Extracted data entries
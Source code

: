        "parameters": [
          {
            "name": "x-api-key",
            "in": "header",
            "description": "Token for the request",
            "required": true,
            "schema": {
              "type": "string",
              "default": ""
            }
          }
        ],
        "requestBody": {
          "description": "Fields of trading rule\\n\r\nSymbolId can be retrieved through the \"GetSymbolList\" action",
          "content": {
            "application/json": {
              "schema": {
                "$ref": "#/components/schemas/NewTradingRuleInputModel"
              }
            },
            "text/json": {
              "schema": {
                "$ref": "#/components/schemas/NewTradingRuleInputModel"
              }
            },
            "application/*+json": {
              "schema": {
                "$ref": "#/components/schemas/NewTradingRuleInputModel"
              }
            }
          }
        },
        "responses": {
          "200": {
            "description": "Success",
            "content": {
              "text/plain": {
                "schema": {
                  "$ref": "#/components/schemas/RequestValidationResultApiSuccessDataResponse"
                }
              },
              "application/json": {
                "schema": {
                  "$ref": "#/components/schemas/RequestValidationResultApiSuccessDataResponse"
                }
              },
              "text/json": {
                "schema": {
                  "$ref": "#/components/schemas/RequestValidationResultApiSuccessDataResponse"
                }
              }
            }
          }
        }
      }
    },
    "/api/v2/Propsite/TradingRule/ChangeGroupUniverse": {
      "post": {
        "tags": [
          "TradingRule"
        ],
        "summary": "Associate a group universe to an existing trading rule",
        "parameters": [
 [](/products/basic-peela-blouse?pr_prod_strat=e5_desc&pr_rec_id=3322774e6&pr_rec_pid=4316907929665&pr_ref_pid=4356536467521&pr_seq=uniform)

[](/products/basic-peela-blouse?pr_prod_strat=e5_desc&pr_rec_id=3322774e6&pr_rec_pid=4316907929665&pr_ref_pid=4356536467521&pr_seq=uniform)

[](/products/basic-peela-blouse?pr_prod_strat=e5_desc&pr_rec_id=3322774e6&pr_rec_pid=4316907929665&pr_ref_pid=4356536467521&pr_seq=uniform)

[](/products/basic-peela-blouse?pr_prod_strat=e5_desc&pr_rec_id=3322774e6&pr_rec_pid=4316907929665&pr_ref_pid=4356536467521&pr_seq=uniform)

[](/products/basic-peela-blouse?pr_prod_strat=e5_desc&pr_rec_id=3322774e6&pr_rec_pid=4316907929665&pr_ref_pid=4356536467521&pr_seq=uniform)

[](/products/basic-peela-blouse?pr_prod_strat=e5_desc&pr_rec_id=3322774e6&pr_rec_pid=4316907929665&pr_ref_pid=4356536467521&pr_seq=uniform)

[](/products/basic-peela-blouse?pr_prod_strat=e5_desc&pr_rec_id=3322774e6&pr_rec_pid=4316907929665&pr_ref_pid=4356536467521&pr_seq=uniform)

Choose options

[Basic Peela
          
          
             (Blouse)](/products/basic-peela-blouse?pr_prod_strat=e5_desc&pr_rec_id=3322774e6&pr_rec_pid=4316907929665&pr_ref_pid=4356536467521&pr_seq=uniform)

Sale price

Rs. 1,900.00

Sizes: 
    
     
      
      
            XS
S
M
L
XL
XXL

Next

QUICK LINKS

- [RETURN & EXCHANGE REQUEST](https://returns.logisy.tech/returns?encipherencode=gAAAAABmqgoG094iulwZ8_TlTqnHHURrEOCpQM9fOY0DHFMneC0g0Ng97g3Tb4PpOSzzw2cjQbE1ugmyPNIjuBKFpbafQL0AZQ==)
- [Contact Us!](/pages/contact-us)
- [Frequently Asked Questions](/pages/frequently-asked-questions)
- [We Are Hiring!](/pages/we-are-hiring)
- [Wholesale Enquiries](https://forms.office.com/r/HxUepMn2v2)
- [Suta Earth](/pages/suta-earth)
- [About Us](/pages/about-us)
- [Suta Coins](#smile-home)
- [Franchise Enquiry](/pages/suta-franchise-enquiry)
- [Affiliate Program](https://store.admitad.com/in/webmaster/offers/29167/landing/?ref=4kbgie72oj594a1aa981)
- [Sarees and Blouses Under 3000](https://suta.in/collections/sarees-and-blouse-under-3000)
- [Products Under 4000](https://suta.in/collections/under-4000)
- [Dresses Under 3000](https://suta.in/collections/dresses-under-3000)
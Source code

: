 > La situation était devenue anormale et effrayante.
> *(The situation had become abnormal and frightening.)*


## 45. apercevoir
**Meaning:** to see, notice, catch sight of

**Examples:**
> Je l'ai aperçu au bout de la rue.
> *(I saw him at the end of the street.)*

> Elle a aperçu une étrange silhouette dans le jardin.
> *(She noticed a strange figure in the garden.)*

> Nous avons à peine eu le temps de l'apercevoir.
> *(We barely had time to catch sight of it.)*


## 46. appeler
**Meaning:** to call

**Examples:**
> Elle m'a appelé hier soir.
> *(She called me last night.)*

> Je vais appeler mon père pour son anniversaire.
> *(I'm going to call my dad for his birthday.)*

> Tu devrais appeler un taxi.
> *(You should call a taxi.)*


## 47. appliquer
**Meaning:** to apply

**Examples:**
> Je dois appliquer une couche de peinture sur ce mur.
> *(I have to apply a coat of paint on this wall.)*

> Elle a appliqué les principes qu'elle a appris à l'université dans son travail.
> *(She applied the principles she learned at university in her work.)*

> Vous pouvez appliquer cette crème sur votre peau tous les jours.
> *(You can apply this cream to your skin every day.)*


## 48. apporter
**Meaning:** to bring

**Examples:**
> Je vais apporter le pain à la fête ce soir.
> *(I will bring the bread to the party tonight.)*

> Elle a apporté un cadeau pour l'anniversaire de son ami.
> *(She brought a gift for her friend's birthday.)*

## WHAT IS NEEDED
Copy every line from the entries that contains the word "collections".

## OUTPUT BELOW
- [Sarees and Blouses Under 3000](https://suta.in/collections/sarees-and-blouse-under-3000)
- [Products Under 4000](https://suta.in/collections/under-4000)
- [Dresses Under 3000](https://suta.in/collections/dresses-under-3000)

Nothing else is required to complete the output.